Democrats, that is, with apologies to Bob Dylan.

All you need to know about the latest New York Times/CBS news Poll released on Friday is on the first page of the poll document. I'll save you some time and recreate it below:

September 10-15, 2011
Total N= 1,452
Registered N=1,356
Republican N= 781
Republican Primary Voter N=747
That's right, according to these numbers, 53.8% of the polls' respondents identified themselves as Republicans. Yet, when you go to page 27 of the poll, only 26 % say they are Republicans and 32% identify themselves as Independents. What gives?
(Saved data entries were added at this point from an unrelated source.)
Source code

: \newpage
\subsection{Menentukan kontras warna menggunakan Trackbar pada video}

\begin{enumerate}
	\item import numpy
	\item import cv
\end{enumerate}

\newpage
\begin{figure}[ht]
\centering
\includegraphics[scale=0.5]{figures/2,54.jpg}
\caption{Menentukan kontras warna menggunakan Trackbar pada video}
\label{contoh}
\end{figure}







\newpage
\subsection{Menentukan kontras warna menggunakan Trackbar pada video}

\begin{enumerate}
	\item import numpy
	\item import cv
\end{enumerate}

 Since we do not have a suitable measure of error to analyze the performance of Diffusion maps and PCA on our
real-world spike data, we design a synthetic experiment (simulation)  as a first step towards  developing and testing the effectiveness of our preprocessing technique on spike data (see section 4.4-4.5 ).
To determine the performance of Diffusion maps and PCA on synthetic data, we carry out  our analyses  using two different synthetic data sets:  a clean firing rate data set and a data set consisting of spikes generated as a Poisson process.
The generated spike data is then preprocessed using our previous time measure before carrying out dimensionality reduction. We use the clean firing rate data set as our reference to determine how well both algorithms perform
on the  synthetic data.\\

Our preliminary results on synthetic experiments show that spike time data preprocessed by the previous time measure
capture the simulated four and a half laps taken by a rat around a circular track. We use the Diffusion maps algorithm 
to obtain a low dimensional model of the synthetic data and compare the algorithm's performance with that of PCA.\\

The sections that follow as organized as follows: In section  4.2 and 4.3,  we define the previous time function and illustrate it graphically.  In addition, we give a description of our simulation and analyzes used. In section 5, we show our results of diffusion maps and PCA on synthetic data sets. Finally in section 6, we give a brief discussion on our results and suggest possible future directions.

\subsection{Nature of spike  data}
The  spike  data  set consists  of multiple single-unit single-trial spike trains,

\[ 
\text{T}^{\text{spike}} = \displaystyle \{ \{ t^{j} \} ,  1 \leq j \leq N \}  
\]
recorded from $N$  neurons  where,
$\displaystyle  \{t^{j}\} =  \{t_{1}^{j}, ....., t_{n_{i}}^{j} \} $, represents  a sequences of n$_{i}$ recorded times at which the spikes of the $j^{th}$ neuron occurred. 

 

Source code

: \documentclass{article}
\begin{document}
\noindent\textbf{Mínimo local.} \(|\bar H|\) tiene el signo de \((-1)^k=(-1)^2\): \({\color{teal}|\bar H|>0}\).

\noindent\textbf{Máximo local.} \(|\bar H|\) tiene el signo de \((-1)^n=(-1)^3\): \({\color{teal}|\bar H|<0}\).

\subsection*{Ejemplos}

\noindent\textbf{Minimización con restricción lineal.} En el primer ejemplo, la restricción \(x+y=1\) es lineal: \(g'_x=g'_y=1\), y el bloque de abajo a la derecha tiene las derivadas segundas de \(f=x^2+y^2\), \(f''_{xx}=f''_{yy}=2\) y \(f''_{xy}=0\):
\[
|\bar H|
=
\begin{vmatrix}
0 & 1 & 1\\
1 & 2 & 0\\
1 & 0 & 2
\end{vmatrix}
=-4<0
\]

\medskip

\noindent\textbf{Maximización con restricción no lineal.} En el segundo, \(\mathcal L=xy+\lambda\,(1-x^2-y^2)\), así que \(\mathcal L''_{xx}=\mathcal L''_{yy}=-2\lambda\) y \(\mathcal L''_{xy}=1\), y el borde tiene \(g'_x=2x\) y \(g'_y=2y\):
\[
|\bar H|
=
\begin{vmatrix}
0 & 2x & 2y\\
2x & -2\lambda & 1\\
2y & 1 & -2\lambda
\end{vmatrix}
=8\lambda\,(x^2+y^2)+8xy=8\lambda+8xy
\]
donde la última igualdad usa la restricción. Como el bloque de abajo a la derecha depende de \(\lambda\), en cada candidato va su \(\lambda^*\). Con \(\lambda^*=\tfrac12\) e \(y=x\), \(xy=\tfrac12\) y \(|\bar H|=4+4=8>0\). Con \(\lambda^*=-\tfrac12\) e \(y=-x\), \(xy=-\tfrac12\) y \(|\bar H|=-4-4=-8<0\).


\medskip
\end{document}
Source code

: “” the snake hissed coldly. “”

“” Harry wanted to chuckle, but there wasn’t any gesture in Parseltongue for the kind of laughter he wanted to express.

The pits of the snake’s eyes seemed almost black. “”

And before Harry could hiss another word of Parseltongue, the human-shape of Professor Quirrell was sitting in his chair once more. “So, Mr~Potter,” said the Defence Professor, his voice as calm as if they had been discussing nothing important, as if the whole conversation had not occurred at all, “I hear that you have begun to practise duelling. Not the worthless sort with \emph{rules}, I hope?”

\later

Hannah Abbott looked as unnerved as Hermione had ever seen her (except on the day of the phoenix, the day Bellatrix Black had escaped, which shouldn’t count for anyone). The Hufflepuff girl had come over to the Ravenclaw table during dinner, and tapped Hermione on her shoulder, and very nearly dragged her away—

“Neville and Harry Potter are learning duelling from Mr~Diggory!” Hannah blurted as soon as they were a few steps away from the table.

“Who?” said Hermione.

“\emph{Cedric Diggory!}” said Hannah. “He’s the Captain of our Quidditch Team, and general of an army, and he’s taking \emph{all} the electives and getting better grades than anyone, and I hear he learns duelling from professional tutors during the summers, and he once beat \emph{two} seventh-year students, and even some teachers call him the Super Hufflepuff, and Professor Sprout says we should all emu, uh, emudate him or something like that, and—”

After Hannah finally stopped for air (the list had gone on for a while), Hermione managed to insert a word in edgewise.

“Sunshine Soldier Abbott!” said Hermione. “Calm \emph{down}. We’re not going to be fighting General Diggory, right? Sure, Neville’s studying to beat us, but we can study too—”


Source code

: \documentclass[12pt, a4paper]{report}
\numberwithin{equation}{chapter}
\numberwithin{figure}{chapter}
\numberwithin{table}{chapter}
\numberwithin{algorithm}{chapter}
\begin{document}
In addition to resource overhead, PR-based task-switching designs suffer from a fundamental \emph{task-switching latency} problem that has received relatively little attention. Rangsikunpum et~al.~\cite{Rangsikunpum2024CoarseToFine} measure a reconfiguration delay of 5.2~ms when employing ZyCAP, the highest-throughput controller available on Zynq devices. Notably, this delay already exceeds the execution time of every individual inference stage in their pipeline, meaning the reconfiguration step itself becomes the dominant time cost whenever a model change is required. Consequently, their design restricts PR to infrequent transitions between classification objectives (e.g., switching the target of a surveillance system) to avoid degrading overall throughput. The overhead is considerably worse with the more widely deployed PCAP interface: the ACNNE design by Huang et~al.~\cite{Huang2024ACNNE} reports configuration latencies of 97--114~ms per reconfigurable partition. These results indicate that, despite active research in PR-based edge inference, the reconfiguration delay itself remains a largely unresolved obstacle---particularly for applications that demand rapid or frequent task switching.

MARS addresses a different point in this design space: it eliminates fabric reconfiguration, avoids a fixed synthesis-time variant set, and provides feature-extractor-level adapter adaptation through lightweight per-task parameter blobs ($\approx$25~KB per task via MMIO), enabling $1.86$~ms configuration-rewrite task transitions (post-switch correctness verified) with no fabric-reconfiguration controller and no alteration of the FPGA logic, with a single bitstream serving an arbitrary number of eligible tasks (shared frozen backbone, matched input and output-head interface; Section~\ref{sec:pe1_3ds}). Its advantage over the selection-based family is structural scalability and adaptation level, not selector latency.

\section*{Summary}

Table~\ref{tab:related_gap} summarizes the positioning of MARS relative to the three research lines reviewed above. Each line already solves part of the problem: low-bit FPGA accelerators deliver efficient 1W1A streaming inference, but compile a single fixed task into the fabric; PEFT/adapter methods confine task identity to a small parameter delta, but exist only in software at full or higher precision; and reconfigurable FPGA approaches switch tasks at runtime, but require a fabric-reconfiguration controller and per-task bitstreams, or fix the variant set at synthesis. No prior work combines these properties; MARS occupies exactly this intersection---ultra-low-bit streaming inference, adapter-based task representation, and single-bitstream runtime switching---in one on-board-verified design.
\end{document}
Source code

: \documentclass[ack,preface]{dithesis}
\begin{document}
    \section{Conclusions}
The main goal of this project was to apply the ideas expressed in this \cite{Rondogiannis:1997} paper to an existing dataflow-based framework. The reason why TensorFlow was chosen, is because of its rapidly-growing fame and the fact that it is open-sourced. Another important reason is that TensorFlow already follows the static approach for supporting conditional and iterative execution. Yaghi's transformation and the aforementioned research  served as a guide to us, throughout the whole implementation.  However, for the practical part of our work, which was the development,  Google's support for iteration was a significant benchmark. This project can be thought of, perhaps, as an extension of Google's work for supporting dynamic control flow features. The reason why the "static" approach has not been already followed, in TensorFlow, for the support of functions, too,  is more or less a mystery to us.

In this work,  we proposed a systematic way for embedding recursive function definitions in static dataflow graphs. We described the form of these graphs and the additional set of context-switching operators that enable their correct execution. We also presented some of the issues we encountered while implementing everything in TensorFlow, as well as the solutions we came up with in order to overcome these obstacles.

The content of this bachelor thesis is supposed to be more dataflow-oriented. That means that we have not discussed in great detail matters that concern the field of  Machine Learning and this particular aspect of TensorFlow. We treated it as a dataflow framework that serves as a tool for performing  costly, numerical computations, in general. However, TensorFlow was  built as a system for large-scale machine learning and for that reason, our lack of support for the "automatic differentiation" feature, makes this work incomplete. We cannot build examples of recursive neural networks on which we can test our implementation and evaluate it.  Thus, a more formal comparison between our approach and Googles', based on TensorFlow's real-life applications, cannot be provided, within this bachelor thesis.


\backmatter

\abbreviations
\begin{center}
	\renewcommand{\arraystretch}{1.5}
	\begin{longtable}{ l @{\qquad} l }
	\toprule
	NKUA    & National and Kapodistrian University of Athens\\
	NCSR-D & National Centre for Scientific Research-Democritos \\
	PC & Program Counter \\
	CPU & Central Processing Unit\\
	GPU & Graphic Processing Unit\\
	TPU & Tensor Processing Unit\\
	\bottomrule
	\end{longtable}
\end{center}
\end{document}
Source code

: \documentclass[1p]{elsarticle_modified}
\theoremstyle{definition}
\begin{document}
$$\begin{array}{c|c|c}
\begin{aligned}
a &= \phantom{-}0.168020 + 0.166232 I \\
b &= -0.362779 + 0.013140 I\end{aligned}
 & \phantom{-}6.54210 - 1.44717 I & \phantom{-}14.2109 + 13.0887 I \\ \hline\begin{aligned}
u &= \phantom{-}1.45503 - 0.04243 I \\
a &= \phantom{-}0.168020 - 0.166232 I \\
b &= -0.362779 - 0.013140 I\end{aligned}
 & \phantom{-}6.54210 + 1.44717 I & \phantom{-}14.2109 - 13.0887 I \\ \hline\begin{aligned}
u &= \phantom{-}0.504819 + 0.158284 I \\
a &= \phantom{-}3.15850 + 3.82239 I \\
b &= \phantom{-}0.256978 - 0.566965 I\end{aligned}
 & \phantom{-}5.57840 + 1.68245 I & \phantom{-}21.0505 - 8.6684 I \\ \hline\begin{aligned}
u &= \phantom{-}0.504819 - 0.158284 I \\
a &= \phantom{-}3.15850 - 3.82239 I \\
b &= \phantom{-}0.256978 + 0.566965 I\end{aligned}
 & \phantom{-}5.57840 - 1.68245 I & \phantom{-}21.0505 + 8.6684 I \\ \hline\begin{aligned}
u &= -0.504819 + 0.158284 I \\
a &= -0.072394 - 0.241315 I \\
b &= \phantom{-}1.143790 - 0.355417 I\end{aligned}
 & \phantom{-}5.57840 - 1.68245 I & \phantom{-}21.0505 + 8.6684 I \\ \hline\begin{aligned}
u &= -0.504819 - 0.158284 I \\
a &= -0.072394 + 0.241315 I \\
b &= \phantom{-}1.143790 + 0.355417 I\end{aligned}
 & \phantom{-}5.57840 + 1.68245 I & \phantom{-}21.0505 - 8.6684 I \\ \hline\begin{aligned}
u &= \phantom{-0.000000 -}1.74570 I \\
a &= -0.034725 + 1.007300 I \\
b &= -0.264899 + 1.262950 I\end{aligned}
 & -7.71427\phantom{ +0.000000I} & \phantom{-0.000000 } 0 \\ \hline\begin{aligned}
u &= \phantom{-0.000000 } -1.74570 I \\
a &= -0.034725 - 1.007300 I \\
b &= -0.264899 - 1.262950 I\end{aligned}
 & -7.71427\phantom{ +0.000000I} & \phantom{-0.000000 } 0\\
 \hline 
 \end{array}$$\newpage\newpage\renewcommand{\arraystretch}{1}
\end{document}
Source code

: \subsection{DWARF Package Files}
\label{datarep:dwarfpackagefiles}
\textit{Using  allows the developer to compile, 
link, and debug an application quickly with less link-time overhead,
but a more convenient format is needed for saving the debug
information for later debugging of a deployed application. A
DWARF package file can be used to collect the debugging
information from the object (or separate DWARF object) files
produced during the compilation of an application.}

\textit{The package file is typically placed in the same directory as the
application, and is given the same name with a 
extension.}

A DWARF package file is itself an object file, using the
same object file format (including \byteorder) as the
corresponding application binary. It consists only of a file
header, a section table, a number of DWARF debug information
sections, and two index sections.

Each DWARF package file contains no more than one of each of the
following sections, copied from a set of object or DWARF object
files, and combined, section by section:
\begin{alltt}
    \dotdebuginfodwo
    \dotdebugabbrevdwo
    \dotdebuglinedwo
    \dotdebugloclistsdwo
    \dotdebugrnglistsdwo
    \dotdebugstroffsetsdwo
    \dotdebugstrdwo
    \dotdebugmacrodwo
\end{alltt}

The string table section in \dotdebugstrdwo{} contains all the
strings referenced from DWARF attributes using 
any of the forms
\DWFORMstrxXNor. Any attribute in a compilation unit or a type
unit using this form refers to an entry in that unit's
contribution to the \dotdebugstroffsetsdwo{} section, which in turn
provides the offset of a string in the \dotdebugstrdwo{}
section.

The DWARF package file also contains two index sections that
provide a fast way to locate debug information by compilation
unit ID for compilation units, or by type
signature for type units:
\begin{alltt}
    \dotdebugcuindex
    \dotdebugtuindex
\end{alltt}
In any case,  the news coming out of the poll will be the decline of President Obama's approval rating, 43% and that 72% of the respondents say that the country is headed in the wrong direction. Rick Perry and Mitt Romney seem to be putting some distance between themselves and the rest of the Republican pack, which is not surprising, and Congress continues to have abysmally low approval ratings (12%). Oh, the economy and jobs ranked 1 and 2 as the most critical issues facing the United States. At least the voters have recognized this.

And yet.

According to this Rasmussen Poll of likely voters, Obama is leading every Republican challenger except Mitt Romney. The breakdown:

9/14-15/11; 1000 Likely Voters, 3.0% Margin of Error
Mode: Automated
Rasmussen Results
2012 President: General Election
Obama: 46%, Perry: 39%
Obama: 46%, Bachmann: 33%
Romney: 43%, Obama: 40%
Obama: 39%, Paul: 38%
Obama: 50%, Palin: 33%
Obama: 42%, Cain: 35%
Obama: 48%, Gingrich: 30%
Obama: 44%, Huntsman: 28%
Obama: 45%, Santorum: 31%

These results are surprising for a couple of reasons. First, Rasmussen polls are generally seen as having a slight Republican bias, so a poll that shows Obama ahead of most of the field given the results of other poll results, shows that the media narrative and the reality are somewhat divergent.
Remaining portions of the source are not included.